■ The problem
The entries are to be output word for word, with the pictures omitted.

■ Records
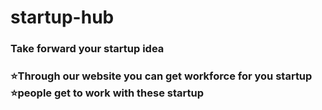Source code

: # startup-hub

<h3>Take forward your startup idea<h3>

⭐Through our website you can get workforce for you startup
⭐people get to work with these startup
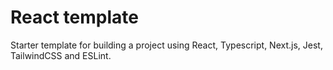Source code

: # React template
Starter template for building a project using React, Typescript, Next.js, Jest, TailwindCSS and ESLint.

■ Task response
Source code

: # startup-hub

<h3>Take forward your startup idea<h3>

⭐Through our website you can get workforce for you startup
⭐people get to work with these startup
Source code

: # React template
Starter template for building a project using React, Typescript, Next.js, Jest, TailwindCSS and ESLint.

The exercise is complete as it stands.